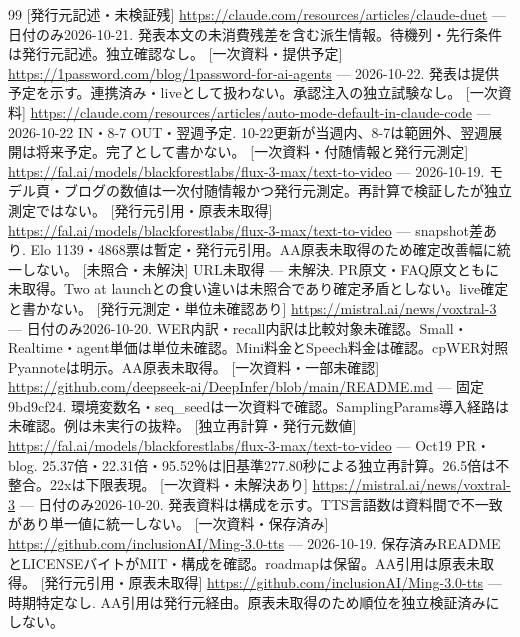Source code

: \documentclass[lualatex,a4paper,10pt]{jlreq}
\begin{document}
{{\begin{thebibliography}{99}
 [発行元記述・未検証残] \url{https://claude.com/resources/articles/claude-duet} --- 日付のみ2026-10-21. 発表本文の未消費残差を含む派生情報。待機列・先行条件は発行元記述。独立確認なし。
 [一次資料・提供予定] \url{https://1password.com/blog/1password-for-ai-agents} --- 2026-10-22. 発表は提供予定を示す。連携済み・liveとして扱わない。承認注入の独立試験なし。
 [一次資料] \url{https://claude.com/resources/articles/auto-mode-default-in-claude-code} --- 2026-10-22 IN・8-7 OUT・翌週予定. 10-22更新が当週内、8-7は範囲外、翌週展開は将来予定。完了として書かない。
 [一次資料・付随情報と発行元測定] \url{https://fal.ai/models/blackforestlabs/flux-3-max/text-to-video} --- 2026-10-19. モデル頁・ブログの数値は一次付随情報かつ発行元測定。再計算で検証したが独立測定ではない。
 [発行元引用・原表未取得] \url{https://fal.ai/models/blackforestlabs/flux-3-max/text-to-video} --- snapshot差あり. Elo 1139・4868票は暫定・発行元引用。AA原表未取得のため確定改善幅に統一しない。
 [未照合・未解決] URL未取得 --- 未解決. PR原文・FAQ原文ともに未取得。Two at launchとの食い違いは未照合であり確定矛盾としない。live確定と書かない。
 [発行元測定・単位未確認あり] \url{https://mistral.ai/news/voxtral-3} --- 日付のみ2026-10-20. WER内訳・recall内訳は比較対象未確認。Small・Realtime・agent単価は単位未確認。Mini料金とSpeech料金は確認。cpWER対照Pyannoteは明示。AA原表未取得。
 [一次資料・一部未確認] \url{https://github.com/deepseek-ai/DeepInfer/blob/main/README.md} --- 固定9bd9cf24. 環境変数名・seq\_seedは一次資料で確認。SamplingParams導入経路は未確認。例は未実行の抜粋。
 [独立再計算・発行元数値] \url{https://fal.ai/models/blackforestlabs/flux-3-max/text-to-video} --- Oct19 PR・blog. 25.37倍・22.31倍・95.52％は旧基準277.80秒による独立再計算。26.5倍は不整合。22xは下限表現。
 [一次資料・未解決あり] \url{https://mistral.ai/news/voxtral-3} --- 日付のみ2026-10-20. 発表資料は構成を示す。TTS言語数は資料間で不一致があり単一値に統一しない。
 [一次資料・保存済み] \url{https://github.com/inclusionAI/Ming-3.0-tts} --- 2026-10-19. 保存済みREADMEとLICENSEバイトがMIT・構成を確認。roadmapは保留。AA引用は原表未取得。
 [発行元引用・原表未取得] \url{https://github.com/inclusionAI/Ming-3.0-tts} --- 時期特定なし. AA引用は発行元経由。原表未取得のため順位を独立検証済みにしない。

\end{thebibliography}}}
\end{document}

☆ ☆ ☆

--- WHAT NEEDS TO BE DONE ---
Copy every record exactly as written, leaving out the pictures.

--- SOLUTION FOR THIS TASK ---
Source code

: \documentclass[lualatex,a4paper,10pt]{jlreq}
\begin{document}
{{\begin{thebibliography}{99}
 [発行元記述・未検証残] \url{https://claude.com/resources/articles/claude-duet} --- 日付のみ2026-10-21. 発表本文の未消費残差を含む派生情報。待機列・先行条件は発行元記述。独立確認なし。
 [一次資料・提供予定] \url{https://1password.com/blog/1password-for-ai-agents} --- 2026-10-22. 発表は提供予定を示す。連携済み・liveとして扱わない。承認注入の独立試験なし。
 [一次資料] \url{https://claude.com/resources/articles/auto-mode-default-in-claude-code} --- 2026-10-22 IN・8-7 OUT・翌週予定. 10-22更新が当週内、8-7は範囲外、翌週展開は将来予定。完了として書かない。
 [一次資料・付随情報と発行元測定] \url{https://fal.ai/models/blackforestlabs/flux-3-max/text-to-video} --- 2026-10-19. モデル頁・ブログの数値は一次付随情報かつ発行元測定。再計算で検証したが独立測定ではない。
 [発行元引用・原表未取得] \url{https://fal.ai/models/blackforestlabs/flux-3-max/text-to-video} --- snapshot差あり. Elo 1139・4868票は暫定・発行元引用。AA原表未取得のため確定改善幅に統一しない。
 [未照合・未解決] URL未取得 --- 未解決. PR原文・FAQ原文ともに未取得。Two at launchとの食い違いは未照合であり確定矛盾としない。live確定と書かない。
 [発行元測定・単位未確認あり] \url{https://mistral.ai/news/voxtral-3} --- 日付のみ2026-10-20. WER内訳・recall内訳は比較対象未確認。Small・Realtime・agent単価は単位未確認。Mini料金とSpeech料金は確認。cpWER対照Pyannoteは明示。AA原表未取得。
 [一次資料・一部未確認] \url{https://github.com/deepseek-ai/DeepInfer/blob/main/README.md} --- 固定9bd9cf24. 環境変数名・seq\_seedは一次資料で確認。SamplingParams導入経路は未確認。例は未実行の抜粋。
 [独立再計算・発行元数値] \url{https://fal.ai/models/blackforestlabs/flux-3-max/text-to-video} --- Oct19 PR・blog. 25.37倍・22.31倍・95.52％は旧基準277.80秒による独立再計算。26.5倍は不整合。22xは下限表現。
 [一次資料・未解決あり] \url{https://mistral.ai/news/voxtral-3} --- 日付のみ2026-10-20. 発表資料は構成を示す。TTS言語数は資料間で不一致があり単一値に統一しない。
 [一次資料・保存済み] \url{https://github.com/inclusionAI/Ming-3.0-tts} --- 2026-10-19. 保存済みREADMEとLICENSEバイトがMIT・構成を確認。roadmapは保留。AA引用は原表未取得。
 [発行元引用・原表未取得] \url{https://github.com/inclusionAI/Ming-3.0-tts} --- 時期特定なし. AA引用は発行元経由。原表未取得のため順位を独立検証済みにしない。

\end{thebibliography}}}
\end{document}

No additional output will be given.